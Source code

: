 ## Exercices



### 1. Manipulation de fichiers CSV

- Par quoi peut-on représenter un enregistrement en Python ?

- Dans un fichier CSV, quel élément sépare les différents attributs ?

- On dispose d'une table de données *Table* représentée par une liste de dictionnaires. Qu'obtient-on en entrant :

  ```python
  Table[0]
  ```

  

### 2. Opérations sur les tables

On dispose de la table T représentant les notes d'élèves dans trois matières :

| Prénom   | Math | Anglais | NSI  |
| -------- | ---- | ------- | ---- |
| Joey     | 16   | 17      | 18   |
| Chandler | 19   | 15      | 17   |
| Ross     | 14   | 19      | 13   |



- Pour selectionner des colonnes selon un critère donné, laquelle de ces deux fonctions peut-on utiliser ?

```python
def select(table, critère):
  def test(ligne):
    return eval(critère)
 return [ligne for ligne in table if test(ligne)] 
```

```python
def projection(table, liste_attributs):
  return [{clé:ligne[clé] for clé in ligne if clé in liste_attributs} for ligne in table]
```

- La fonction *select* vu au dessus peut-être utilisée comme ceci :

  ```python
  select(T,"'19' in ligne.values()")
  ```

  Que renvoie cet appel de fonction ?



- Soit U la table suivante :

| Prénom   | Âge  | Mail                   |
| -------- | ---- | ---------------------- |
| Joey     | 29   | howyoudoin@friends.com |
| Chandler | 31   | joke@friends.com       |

> **Exercise goal**
Check each line above for the string "Prénom" and copy those that have it.

> **Solution to this problem**
| Prénom   | Math | Anglais | NSI  |
| Prénom   | Âge  | Mail                   |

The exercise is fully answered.